Saturday, January 24, 2015

Book Review - The Innovators by Walter Isaacson

The Innovators
by Walter Isaacson
Simon & Schuster, 2014

Walter Isaacson’s The Innovators provides a superb history of computing technology, from it’s earliest beginnings in the mid-19th century, through the invention of transistors and integrated circuits that replaced the vacuum tube technology of World War 2 era computers, to today’s smart phones and global Internet.  Isaacson explores the circumstances and personalities surrounding each technological leap and weaves them together into an entertaining narrative, leaving the reader with both an understanding of the history of innovation, as well as the context in which these innovations were made possible.

Most of the names and stories behind them are familiar.  For example, Isaacson begins with Ada Lovelace and her work with Charles Babbage’s Analytical Engine in the 1840’s.  More than just telling the history and sequence of events, he describes Ada’s parents, her father the poet Lord Byron and her mother a mathematics tutor, and posits that Ada inherited elements of both of their sensibilities, leading to her fascination with both the scientific and philosophical elements of early computing theory.  Isaacson takes this approach throughout, drawing some tenuous conclusions about how early influences led to later events.  His connections are at least plausible, however, and as a whole don’t detract significantly from the storyline.

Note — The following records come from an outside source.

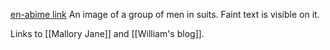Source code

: [en-abime link](https://www.en-abime.com/1940s-fashion)
An image of a group of men in suits. Faint text is visible on it. 

Links to [[Mallory Jane]] and [[William's blog]].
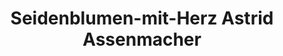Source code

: ---
title: "Seidenblumen-mit-Herz Astrid Assenmacher"
url: /euskirchen/seidenblumen-mit-herz-astrid-assenmacher/
shop: Blumen
---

Other familiar names include Alan Turing, Clause Shannon, John von Neumann, Grace Hopper, Gordon Moore, Bill Gates, Tim Berners-Lee, Steve Jobs, Larry Page, Sergey Brin, and many others whose contributions are well known.  In addition to these famous innovators, Isaacson delves into contributions made by less famous instigators of changes such as Stuart Brand, who fostered connections between southern California’s technology community and the ‘hippie’ culture of of 1960s and 70s.  He shows how these connections led to communal aspects of technological progress, such as the early bulletin boards (that gave way to modern forums and blogs) and the open source software movement.  Isaacson makes the case well that these innovations are just as important as the technical ones that make them possible.

Throughout the book, Isaacson highlights the collaborative process surrounding most of the innovations described.  Most scientific advancements require visionaries, who can see the possible future created by new technology, and skilled craftsmen and engineers, who buy in to the vision and are able to make it a reality.  To help make this point, he repeats a sentiment often attributed to Thomas Edison, “visions without execution are hallucinations.”  Additionally, Isaacson makes the unsurprising conclusion that both the idea and the timing are important.  A brilliant idea conceived before supporting technologies exist to implement it is often lost to history, or at least has to sit on the sidelines until the timing is right.

A well researched and skillfully written narrative of the history of computing from it’s very beginnings, The Innovators, by Walter Isaacson, should be required reading for any computing or information technology professional.